(Data section Opens)

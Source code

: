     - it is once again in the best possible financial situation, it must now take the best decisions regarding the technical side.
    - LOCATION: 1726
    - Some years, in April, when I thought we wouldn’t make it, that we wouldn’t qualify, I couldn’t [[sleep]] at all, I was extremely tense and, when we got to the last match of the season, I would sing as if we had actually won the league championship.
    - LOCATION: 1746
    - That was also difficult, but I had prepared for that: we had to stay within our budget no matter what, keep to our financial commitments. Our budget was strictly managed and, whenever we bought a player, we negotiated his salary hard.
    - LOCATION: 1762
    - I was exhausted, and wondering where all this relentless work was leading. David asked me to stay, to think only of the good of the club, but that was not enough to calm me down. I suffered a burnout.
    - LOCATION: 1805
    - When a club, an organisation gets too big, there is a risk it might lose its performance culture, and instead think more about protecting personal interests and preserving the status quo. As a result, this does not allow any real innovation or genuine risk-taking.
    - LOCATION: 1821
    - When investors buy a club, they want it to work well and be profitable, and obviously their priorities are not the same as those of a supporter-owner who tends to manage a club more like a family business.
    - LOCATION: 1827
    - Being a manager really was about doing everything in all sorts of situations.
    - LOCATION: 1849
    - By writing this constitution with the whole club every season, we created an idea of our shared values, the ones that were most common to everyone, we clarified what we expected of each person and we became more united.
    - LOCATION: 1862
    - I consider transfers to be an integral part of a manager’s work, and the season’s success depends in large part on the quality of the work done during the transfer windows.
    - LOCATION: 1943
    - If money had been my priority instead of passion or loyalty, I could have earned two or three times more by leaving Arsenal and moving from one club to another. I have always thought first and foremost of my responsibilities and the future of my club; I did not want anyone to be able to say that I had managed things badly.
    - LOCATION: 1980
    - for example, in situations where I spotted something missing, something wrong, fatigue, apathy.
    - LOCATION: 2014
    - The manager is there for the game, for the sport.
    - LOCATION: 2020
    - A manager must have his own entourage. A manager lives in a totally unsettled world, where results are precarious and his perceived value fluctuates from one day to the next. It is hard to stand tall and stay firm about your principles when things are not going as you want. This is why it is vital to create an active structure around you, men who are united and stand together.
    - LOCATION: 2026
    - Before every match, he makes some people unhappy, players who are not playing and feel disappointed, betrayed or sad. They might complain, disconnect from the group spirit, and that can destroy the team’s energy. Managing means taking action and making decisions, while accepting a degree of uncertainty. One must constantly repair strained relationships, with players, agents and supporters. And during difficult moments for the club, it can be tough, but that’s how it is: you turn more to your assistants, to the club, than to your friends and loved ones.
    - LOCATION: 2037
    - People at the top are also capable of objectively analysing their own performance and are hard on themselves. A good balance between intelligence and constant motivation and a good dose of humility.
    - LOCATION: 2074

(Data section Closes)

What is needed: A word-for-word copy of the entries, from the first line through the line containing "- LOCATION: 1821", is the whole answer.

Task result:
Source code

:     - it is once again in the best possible financial situation, it must now take the best decisions regarding the technical side.
    - LOCATION: 1726
    - Some years, in April, when I thought we wouldn’t make it, that we wouldn’t qualify, I couldn’t [[sleep]] at all, I was extremely tense and, when we got to the last match of the season, I would sing as if we had actually won the league championship.
    - LOCATION: 1746
    - That was also difficult, but I had prepared for that: we had to stay within our budget no matter what, keep to our financial commitments. Our budget was strictly managed and, whenever we bought a player, we negotiated his salary hard.
    - LOCATION: 1762
    - I was exhausted, and wondering where all this relentless work was leading. David asked me to stay, to think only of the good of the club, but that was not enough to calm me down. I suffered a burnout.
    - LOCATION: 1805
    - When a club, an organisation gets too big, there is a risk it might lose its performance culture, and instead think more about protecting personal interests and preserving the status quo. As a result, this does not allow any real innovation or genuine risk-taking.
    - LOCATION: 1821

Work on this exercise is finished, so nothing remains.